Giuseppe Di Fede; Marcella Catania; Cristiana Atzori; Fabio Moda; Claudio Pasquali; Antonio Indaco; Marina Grisoli; Marta Zuffi; Maria Cristina Guaita; Roberto Testi; Stefano Taraglio; Maria Sessa; Graziano Gusmaroli; Mariacarmela Spinelli; Giulia Salzano; Giuseppe Legname; Roberto Tarletti; Laura Godi; Maurizio Pocchiari; Fabrizio Tagliavini; Daniele Imperiale; Giorgio Giaccone

doi:10.1186/s40478-018-0656-4

. 2019 Jan 3;7:1. doi: 10.1186/s40478-018-0656-4

Clinical and neuropathological phenotype associated with the novel V189I mutation in the prion protein gene

Giuseppe Di Fede ^1,^✉, Marcella Catania ¹, Cristiana Atzori ², Fabio Moda ¹, Claudio Pasquali ¹, Antonio Indaco ¹, Marina Grisoli ³, Marta Zuffi ⁴, Maria Cristina Guaita ⁵, Roberto Testi ², Stefano Taraglio ², Maria Sessa ^6,⁷, Graziano Gusmaroli ⁸, Mariacarmela Spinelli ⁹, Giulia Salzano ¹⁰, Giuseppe Legname ¹⁰, Roberto Tarletti ¹¹, Laura Godi ¹², Maurizio Pocchiari ¹³, Fabrizio Tagliavini ¹⁴, Daniele Imperiale ², Giorgio Giaccone ¹

PMCID: PMC6317215 PMID: 30606247

Abstract

Prion diseases are neurodegenerative disorders which are caused by an accumulation of the abnormal, misfolded prion protein known as scrapie prion protein (PrP^Sc). These disorders are unique as they occur as sporadic, genetic and acquired forms. Sporadic Creutzfeldt-Jakob Disease (CJD) is the most common human prion disease, accounting for approximately 85–90% of cases, whereas autosomal dominant genetic forms, due to mutations in the prion protein gene (PRNP), account for 10–15% of cases. Genetic forms show a striking variability in their clinical and neuropathological picture and can sometimes mimic other neurodegenerative diseases.

We report a novel PRNP mutation (V189I) in four CJD patients from three unrelated pedigrees. In three patients, the clinical features were typical for CJD and the diagnosis was pathologically confirmed, while the fourth patient presented with a complex phenotype including rapidly progressive dementia, behavioral abnormalities, ataxia and extrapyramidal features, and the diagnosis was probable CJD by current criteria, on the basis of PrP^Sc detection in CSF by Real Time Quaking-Induced Conversion assay. In all the three patients with autopsy findings, the neuropathological analysis revealed diffuse synaptic type deposition of proteinase K-resistant prion protein (PrP^res), and type 1 PrP^res was identified in the brain by western blot analysis. So, the histopathological and biochemical profile associated with the V189I mutation was indistinguishable from the MM1/MV1 subtype of sporadic CJD.

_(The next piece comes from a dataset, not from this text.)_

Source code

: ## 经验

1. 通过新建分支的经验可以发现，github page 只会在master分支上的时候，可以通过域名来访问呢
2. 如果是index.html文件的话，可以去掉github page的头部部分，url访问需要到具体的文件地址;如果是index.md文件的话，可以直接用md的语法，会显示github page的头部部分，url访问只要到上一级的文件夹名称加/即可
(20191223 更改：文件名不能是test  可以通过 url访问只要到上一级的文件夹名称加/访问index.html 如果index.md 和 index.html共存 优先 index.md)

Our findings support a pathogenic role for the V189I PRNP variant, confirm the heterogeneity of the clinical phenotypes associated to PRNP mutations and highlight the importance of PrP^Sc detection assays as diagnostic tools to unveil prion diseases presenting with atypical phenotypes.

Electronic supplementary material

The online version of this article (10.1186/s40478-018-0656-4) contains supplementary material, which is available to authorized users.

Keywords: Creutzfeldt-Jakob disease, PRNP, Prion, V189I, CJD, PrP, Dementia, Mutation

Introduction

Prion diseases are fatal neurodegenerative disorders caused by misfolding, aggregation and accumulation of the prion protein (PrP) in brain tissue [12, 23, 39]. The pathogenic isoform of PrP (PrP^Sc) results from a conformational change of the normal form of PrP (PrP^C), converting α-helical regions to β-sheet motifs, that confers abnormal physicochemical properties - such as detergent insolubility and protease resistance - to PrP [8, 10], triggering its deposition in brain tissue.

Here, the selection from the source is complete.